Take for example, the words ‘stance’ and ‘standing;’ both are formed in the same way from the verbs (identical in basic meaning) stare and stand, respectively. However, since ‘stance’ is a word adapted to English use from Latin (through Italian and French), the presence of this link in meaning to the whole system of ‘stand’ words is not as obvious as it is in ‘standing,’ which is an English word. ‘Stance’ and words like it are as slippery as they are untethered: we cannot grasp them because their meanings are so inflexible and fixed and we cannot identify their place within the bounds of our language because they did not spring out of it; they have only specific and complex meanings, and not simple or intuitive ones, because they are not native to English, and therefore must always exist, to some degree, as jargon. For these reasons I have identified them in the title of this post as meaning only themselves. I hope I will not be alone in finding it a fascinating and edifying task to uncover the etymology of such words.

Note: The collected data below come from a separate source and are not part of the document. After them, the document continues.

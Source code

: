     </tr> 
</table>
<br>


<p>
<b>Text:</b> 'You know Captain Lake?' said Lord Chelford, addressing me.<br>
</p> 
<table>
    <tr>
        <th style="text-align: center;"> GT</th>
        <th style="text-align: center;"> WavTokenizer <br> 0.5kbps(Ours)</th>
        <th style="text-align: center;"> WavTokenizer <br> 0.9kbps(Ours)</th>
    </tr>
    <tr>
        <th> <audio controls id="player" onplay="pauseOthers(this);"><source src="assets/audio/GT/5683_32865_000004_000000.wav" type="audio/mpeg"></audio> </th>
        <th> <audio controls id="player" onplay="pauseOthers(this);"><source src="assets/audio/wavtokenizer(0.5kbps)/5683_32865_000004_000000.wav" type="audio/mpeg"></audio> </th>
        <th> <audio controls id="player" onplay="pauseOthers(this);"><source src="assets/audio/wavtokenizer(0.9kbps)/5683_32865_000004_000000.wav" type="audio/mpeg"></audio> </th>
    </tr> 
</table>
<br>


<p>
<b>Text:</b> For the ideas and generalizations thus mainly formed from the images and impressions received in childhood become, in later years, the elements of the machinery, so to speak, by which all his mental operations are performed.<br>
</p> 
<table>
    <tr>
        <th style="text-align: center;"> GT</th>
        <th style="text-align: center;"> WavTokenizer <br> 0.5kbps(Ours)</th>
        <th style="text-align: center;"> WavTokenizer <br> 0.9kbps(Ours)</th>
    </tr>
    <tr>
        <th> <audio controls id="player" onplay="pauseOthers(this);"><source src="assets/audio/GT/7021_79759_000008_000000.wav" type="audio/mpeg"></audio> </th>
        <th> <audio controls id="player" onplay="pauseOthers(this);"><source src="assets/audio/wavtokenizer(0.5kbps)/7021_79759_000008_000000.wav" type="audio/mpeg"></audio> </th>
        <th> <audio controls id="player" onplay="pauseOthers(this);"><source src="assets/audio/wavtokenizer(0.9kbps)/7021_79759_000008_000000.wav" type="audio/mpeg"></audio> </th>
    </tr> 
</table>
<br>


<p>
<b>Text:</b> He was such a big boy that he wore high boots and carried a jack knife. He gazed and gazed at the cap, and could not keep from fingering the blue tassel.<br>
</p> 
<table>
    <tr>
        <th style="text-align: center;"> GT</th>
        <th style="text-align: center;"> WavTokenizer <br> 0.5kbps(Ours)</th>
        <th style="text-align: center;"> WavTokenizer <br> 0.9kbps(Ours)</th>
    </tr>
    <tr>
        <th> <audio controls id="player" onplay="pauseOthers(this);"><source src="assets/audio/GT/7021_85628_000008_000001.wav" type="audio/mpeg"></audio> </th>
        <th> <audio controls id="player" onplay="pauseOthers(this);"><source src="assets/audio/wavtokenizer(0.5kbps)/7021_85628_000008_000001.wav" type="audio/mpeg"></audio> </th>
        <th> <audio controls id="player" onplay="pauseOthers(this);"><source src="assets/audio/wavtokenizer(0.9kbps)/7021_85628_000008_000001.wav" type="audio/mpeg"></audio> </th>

I encountered today’s word, asbestos, in reading the Gospel of Matthew, 3:12, where the chaff will be burnt πυρι ασβεστω, with unquenchable fire. The Greek ασβεστος is formed from the root of the verb σβεννυμι, quench, and the Greek equivalent of un-, what grammarians call the Alpha Privative, or “The A That Takes Away,” which English speakers will be familiar with from words like 'atypical.' It therefore means, quite simply, unquenchable (Liddell and Scott says “of fire and laughter etc”). The modern meaning that you’ll find in the dictionary is derived from its application to certain minerals. Yet because of popular knowledge of the dangerous effects of those minerals, asbestos has come, in colloquial language, to be almost exclusively associated with poisoning, a turn which seems unfortunate for what was once such a fine poetic word in its original tongue: my Greek lexicon cites a beautiful phrase of Aeschylus, ασβεστος πορος οκεανου, “Ocean’s inextinguishable passage.”
2 comments:
Hey Austin, not sure if you actually want people commenting on your blog, but just giving you the heads up that yes I enjoy entries such as these and want to encourage you to continue. If you wish to delete this so as to keep your posts "cleaner"--for lack of a better word--I understand.
Keep up the good work.
Thanks! I'd love for people to post comments!